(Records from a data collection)

========

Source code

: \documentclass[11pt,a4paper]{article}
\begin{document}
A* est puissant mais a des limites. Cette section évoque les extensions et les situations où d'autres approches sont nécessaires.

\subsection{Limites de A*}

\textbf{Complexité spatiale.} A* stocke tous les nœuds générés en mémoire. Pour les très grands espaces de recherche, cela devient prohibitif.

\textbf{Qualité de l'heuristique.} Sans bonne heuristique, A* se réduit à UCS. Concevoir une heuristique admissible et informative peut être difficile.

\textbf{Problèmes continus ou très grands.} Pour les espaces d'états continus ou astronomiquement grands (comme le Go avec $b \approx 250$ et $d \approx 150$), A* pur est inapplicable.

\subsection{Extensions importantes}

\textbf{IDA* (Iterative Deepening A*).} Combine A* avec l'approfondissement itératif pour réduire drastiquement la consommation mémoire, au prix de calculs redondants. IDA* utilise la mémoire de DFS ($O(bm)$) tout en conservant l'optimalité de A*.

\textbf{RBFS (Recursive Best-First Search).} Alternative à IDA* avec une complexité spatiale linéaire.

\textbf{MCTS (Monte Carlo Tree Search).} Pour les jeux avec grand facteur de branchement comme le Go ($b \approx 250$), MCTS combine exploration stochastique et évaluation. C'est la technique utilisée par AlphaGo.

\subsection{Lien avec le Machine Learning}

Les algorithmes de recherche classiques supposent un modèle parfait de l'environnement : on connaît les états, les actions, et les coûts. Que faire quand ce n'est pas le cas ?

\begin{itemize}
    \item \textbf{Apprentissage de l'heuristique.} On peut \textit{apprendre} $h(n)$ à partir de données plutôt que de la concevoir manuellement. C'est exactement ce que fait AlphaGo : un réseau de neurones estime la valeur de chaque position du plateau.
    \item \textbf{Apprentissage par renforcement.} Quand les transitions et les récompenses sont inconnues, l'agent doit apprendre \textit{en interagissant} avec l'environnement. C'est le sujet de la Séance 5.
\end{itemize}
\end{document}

========

> Aim of the task
Each record above is to be written out again, without any change.

> Written solution
Source code

: \documentclass[11pt,a4paper]{article}
\begin{document}
A* est puissant mais a des limites. Cette section évoque les extensions et les situations où d'autres approches sont nécessaires.

\subsection{Limites de A*}

\textbf{Complexité spatiale.} A* stocke tous les nœuds générés en mémoire. Pour les très grands espaces de recherche, cela devient prohibitif.

\textbf{Qualité de l'heuristique.} Sans bonne heuristique, A* se réduit à UCS. Concevoir une heuristique admissible et informative peut être difficile.

\textbf{Problèmes continus ou très grands.} Pour les espaces d'états continus ou astronomiquement grands (comme le Go avec $b \approx 250$ et $d \approx 150$), A* pur est inapplicable.

\subsection{Extensions importantes}

\textbf{IDA* (Iterative Deepening A*).} Combine A* avec l'approfondissement itératif pour réduire drastiquement la consommation mémoire, au prix de calculs redondants. IDA* utilise la mémoire de DFS ($O(bm)$) tout en conservant l'optimalité de A*.

\textbf{RBFS (Recursive Best-First Search).} Alternative à IDA* avec une complexité spatiale linéaire.

\textbf{MCTS (Monte Carlo Tree Search).} Pour les jeux avec grand facteur de branchement comme le Go ($b \approx 250$), MCTS combine exploration stochastique et évaluation. C'est la technique utilisée par AlphaGo.

\subsection{Lien avec le Machine Learning}

Les algorithmes de recherche classiques supposent un modèle parfait de l'environnement : on connaît les états, les actions, et les coûts. Que faire quand ce n'est pas le cas ?

\begin{itemize}
    \item \textbf{Apprentissage de l'heuristique.} On peut \textit{apprendre} $h(n)$ à partir de données plutôt que de la concevoir manuellement. C'est exactement ce que fait AlphaGo : un réseau de neurones estime la valeur de chaque position du plateau.
    \item \textbf{Apprentissage par renforcement.} Quand les transitions et les récompenses sont inconnues, l'agent doit apprendre \textit{en interagissant} avec l'environnement. C'est le sujet de la Séance 5.
\end{itemize}
\end{document}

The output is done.